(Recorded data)
---+---

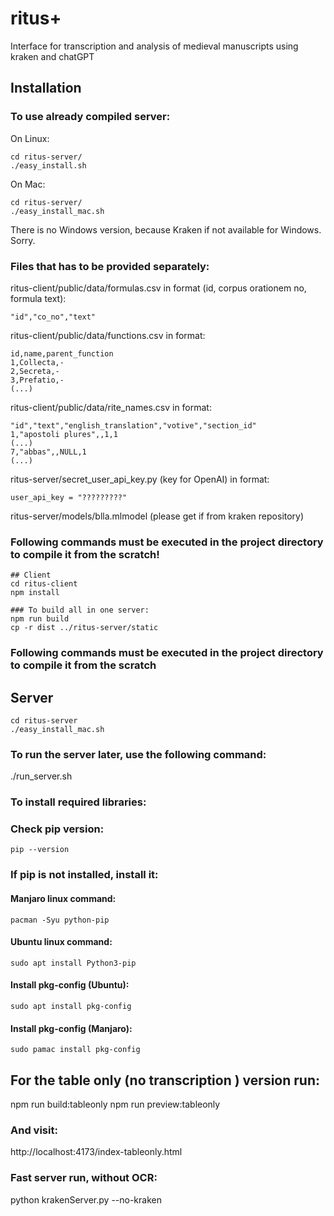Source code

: # ritus+
Interface for transcription and analysis of medieval manuscripts using kraken and chatGPT


## Installation

### To use already compiled server:

On Linux:
```
cd ritus-server/
./easy_install.sh
```

On Mac:
```
cd ritus-server/
./easy_install_mac.sh
```

There is no Windows version, because Kraken if not available for Windows. Sorry.

### Files that has to be provided separately:

ritus-client/public/data/formulas.csv in format (id, corpus orationem no, formula text): 
```
"id","co_no","text"
```

ritus-client/public/data/functions.csv in format:
```
id,name,parent_function
1,Collecta,-
2,Secreta,-
3,Prefatio,-
(...)
```

ritus-client/public/data/rite_names.csv in format:
```
"id","text","english_translation","votive","section_id"
1,"apostoli plures",,1,1
(...)
7,"abbas",,NULL,1
(...)
```


ritus-server/secret_user_api_key.py (key for OpenAI) in format:
```
user_api_key = "?????????"
```


ritus-server/models/blla.mlmodel 
(please get if from kraken repository)


### Following commands must be executed in the project directory to compile it from the scratch!

```
## Client
cd ritus-client
npm install

### To build all in one server:
npm run build 
cp -r dist ../ritus-server/static
```

### Following commands must be executed in the project directory to compile it from the scratch

## Server
```
cd ritus-server
./easy_install_mac.sh 
```

### To run the server later, use the following command:
./run_server.sh

### To install required libraries:

### Check pip version:
    pip --version
### If pip is not installed, install it:
#### Manjaro linux command:
    pacman -Syu python-pip
#### Ubuntu linux command:
    sudo apt install Python3-pip

#### Install pkg-config (Ubuntu):
    sudo apt install pkg-config
#### Install pkg-config (Manjaro):
    sudo pamac install pkg-config


## For the table only (no transcription ) version run:
npm run build:tableonly
npm run preview:tableonly

### And visit:
http://localhost:4173/index-tableonly.html

### Fast server run, without OCR:
python krakenServer.py --no-kraken

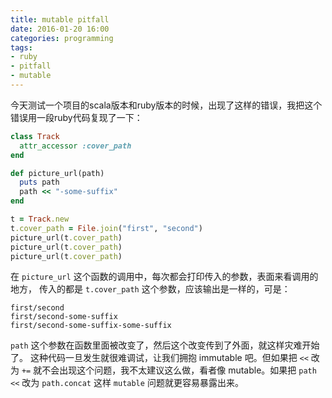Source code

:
 ```yaml
---
title: mutable pitfall
date: 2016-01-20 16:00
categories: programming
tags:
- ruby
- pitfall
- mutable
---
```


今天测试一个项目的scala版本和ruby版本的时候，出现了这样的错误，我把这个错误用一段ruby代码复现了一下：
``` ruby
class Track
  attr_accessor :cover_path
end

def picture_url(path)
  puts path
  path << "-some-suffix"
end

t = Track.new
t.cover_path = File.join("first", "second")
picture_url(t.cover_path)
picture_url(t.cover_path)
picture_url(t.cover_path)
```
在 `picture_url` 这个函数的调用中，每次都会打印传入的参数，表面来看调用的地方，
传入的都是 `t.cover_path` 这个参数，应该输出是一样的，可是：
```
first/second
first/second-some-suffix
first/second-some-suffix-some-suffix
```
`path` 这个参数在函数里面被改变了，然后这个改变传到了外面，就这样灾难开始了。
这种代码一旦发生就很难调试，让我们拥抱 immutable 吧。但如果把 `<<` 改为 `+=` 就不会出现这个问题，我不太建议这么做，看者像 mutable。如果把 `path <<` 改为 `path.concat` 这样 `mutable` 问题就更容易暴露出来。
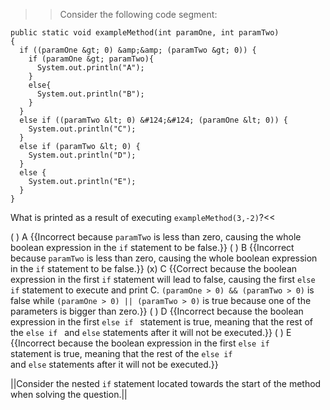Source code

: >>Consider the following code segment:

```
public static void exampleMethod(int paramOne, int paramTwo)
{
  if ((paramOne &gt; 0) &amp;&amp; (paramTwo &gt; 0)) {
    if (paramOne &gt; paramTwo){
      System.out.println("A");
    }
    else{
      System.out.println("B");
    }
  }
  else if ((paramTwo &lt; 0) &#124;&#124; (paramOne &lt; 0)) {
    System.out.println("C");
  }
  else if (paramTwo &lt; 0) {
    System.out.println("D");
  }
  else { 
    System.out.println("E");
  }
}
```

What is printed as a result of executing <code>exampleMethod(3,-2)</code>?<<

( ) A {{Incorrect because <code>paramTwo</code> is less than zero, causing the whole boolean expression in the <code>if</code> statement to be false.}}
( ) B {{Incorrect because <code>paramTwo</code> is less than zero, causing the whole boolean expression in the <code>if</code> statement to be false.}}
(x) C {{Correct because the boolean expression in the first <code>if</code> statement will lead to false, causing the first <code>else if</code> statement to execute and print C. <code>(paramOne &gt; 0) &amp;&amp; (paramTwo &gt; 0)</code> is false while <code>(paramOne &gt; 0) || (paramTwo &gt; 0)</code> is true because one of the parameters is bigger than zero.}}
( ) D {{Incorrect because the boolean expression in the first <code>else if </code> statement is true, meaning that the rest of the <code>else if </code> and <code>else</code> statements after it will not be executed.}}
( ) E {{Incorrect because the boolean expression in the first <code>else if </code> statement is true, meaning that the rest of the <code>else if </code> and <code>else</code> statements after it will not be executed.}}

||Consider the nested <code>if</code> statement located towards the start of the method when solving the question.||
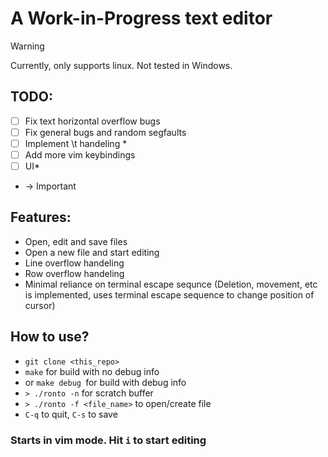 # A Work-in-Progress text editor

> [!WARNING]
> Currently, only supports linux. Not tested in Windows.

## TODO: 

- [ ] Fix text horizontal overflow bugs
- [ ] Fix general bugs and random segfaults
- [ ] Implement \t handeling *
- [ ] Add more vim keybindings
- [ ] UI*

* -> Important

## Features:

- Open, edit and save files
- Open a new file and start editing
- Line overflow handeling
- Row overflow handeling
- Minimal reliance on terminal escape sequnce (Deletion, movement, etc is implemented, uses terminal escape sequence to change position of cursor)

## How to use? 

- `git clone <this_repo>`
- `make` for build with no debug info
- or `make debug `for  build with debug info
- ```> ./ronto -n``` for scratch buffer
- ```> ./ronto -f <file_name>``` to open/create file
- `C-q` to quit, `C-s` to save

### Starts in vim mode. Hit `i` to start editing

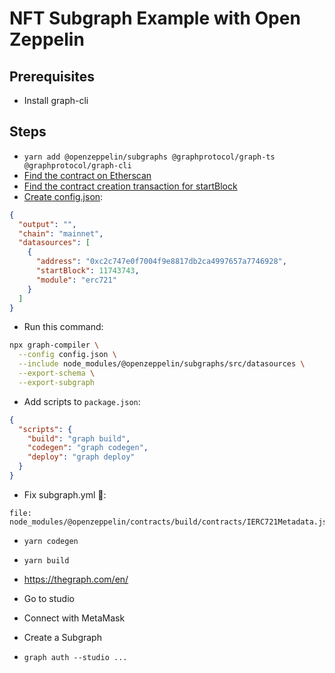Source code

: # NFT Subgraph Example with Open Zeppelin

## Prerequisites

- Install graph-cli

## Steps

- `yarn add @openzeppelin/subgraphs @graphprotocol/graph-ts @graphprotocol/graph-cli`
- [Find the contract on Etherscan](https://etherscan.io/address/0xc2c747e0f7004f9e8817db2ca4997657a7746928)
- [Find the contract creation transaction for startBlock](https://etherscan.io/tx/0xe9e60dc12e1a7bc545aa497bc494f5f54ce81da06de4f6fef50459816218e66b)
- [Create config.json](./config.json):

```json
{
  "output": "",
  "chain": "mainnet",
  "datasources": [
    {
      "address": "0xc2c747e0f7004f9e8817db2ca4997657a7746928",
      "startBlock": 11743743,
      "module": "erc721"
    }
  ]
}
```

- Run this command:

```bash
npx graph-compiler \
  --config config.json \
  --include node_modules/@openzeppelin/subgraphs/src/datasources \
  --export-schema \
  --export-subgraph
```

- Add scripts to `package.json`:

```json
{
  "scripts": {
    "build": "graph build",
    "codegen": "graph codegen",
    "deploy": "graph deploy"
  }
}
```

- Fix subgraph.yml 🤯:

```
file: node_modules/@openzeppelin/contracts/build/contracts/IERC721Metadata.json
```

- `yarn codegen`
- `yarn build`

- https://thegraph.com/en/
- Go to studio
- Connect with MetaMask
- Create a Subgraph
- `graph auth --studio ...`
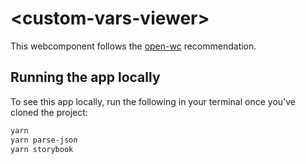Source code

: # \<custom-vars-viewer>

This webcomponent follows the [open-wc](https://github.com/open-wc/open-wc) recommendation.

## Running the app locally

To see this app locally, run the following in your terminal once you've cloned the project:

```bash
yarn
yarn parse-json
yarn storybook
```

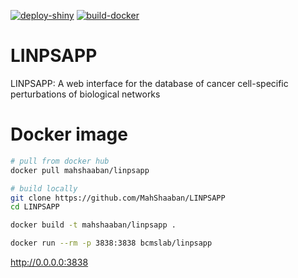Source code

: [![deploy-shiny](https://github.com/MahShaaban/LINPSAPP/actions/workflows/deploy-shiny.yml/badge.svg)](https://github.com/MahShaaban/LINPSAPP/actions/workflows/deploy-shiny.yml)
[![build-docker](https://github.com/MahShaaban/LINPSAPP/actions/workflows/build-docker.yml/badge.svg)](https://github.com/MahShaaban/LINPSAPP/actions/workflows/build-docker.yml)

# LINPSAPP
LINPSAPP: A web interface for the database of cancer cell-specific perturbations of biological networks

# Docker image

```bash
# pull from docker hub
docker pull mahshaaban/linpsapp

# build locally
git clone https://github.com/MahShaaban/LINPSAPP
cd LINPSAPP

docker build -t mahshaaban/linpsapp . 
```

```bash
docker run --rm -p 3838:3838 bcmslab/linpsapp
```
http://0.0.0.0:3838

---+---

HOW TO COMPLETE THIS TASK ▸ If a line in the entries above contains the word "datasources", copy it.

EXERCISE RESULT ▸
  "datasources": [
  --include node_modules/@openzeppelin/subgraphs/src/datasources \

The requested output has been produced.